_EXERCISE_
Copy each line from the data that has the word "application" in it.

_DATA FOR THIS EXERCISE_

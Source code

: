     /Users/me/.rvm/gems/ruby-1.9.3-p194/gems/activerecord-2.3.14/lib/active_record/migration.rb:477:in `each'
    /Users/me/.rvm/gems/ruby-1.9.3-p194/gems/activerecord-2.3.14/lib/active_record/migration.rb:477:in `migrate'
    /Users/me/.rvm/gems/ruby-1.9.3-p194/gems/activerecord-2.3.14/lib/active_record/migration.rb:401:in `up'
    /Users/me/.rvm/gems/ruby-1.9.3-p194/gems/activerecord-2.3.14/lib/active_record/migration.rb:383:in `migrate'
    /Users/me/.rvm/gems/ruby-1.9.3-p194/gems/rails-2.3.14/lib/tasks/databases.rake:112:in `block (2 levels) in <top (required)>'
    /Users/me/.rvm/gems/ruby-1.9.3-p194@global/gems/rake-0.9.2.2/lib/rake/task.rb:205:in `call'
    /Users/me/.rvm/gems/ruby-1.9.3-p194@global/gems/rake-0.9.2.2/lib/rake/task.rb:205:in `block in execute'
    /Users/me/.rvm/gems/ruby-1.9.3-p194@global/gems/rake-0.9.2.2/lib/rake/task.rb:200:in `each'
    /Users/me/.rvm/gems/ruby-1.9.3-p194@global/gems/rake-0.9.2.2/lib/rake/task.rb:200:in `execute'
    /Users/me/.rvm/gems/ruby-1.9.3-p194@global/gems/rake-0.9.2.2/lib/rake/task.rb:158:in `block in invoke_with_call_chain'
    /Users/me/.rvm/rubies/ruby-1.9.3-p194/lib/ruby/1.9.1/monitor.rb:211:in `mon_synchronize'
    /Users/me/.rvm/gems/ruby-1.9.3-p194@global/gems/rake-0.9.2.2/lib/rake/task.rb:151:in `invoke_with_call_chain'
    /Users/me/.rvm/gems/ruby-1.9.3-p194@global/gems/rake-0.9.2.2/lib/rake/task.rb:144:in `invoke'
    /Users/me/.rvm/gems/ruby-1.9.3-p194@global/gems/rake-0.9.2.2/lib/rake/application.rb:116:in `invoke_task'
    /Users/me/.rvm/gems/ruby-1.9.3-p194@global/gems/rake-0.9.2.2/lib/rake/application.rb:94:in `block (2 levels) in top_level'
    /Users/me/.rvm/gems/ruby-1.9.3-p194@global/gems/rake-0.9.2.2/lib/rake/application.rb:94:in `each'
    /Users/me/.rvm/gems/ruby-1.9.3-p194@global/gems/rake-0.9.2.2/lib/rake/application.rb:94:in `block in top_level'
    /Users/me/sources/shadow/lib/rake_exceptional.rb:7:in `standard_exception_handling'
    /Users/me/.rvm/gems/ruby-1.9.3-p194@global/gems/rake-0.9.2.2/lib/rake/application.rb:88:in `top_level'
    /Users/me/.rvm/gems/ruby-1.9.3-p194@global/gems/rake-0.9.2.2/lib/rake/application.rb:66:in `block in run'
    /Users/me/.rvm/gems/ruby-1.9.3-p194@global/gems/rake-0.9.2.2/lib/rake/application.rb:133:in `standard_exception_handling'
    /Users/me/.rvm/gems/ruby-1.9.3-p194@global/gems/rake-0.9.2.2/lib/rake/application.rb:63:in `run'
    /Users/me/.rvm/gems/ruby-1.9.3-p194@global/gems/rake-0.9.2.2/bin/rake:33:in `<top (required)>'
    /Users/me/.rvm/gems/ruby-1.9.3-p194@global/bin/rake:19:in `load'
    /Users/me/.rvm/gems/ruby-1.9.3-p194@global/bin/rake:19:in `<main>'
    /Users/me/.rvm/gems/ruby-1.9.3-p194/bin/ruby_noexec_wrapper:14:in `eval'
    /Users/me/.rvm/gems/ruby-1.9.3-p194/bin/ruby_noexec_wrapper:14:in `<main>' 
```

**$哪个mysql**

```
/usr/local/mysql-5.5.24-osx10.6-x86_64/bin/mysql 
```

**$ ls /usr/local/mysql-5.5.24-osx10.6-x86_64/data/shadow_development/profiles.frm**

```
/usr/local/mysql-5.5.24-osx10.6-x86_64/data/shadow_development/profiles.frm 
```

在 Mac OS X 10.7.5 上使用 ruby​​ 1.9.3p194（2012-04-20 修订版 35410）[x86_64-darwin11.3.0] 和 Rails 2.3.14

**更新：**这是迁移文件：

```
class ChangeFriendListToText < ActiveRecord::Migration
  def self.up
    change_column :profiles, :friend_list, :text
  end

_ANSWER FOR THIS EXERCISE_
    /Users/me/.rvm/gems/ruby-1.9.3-p194@global/gems/rake-0.9.2.2/lib/rake/application.rb:116:in `invoke_task'
    /Users/me/.rvm/gems/ruby-1.9.3-p194@global/gems/rake-0.9.2.2/lib/rake/application.rb:94:in `block (2 levels) in top_level'
    /Users/me/.rvm/gems/ruby-1.9.3-p194@global/gems/rake-0.9.2.2/lib/rake/application.rb:94:in `each'
    /Users/me/.rvm/gems/ruby-1.9.3-p194@global/gems/rake-0.9.2.2/lib/rake/application.rb:94:in `block in top_level'
    /Users/me/.rvm/gems/ruby-1.9.3-p194@global/gems/rake-0.9.2.2/lib/rake/application.rb:88:in `top_level'
    /Users/me/.rvm/gems/ruby-1.9.3-p194@global/gems/rake-0.9.2.2/lib/rake/application.rb:66:in `block in run'
    /Users/me/.rvm/gems/ruby-1.9.3-p194@global/gems/rake-0.9.2.2/lib/rake/application.rb:133:in `standard_exception_handling'
    /Users/me/.rvm/gems/ruby-1.9.3-p194@global/gems/rake-0.9.2.2/lib/rake/application.rb:63:in `run'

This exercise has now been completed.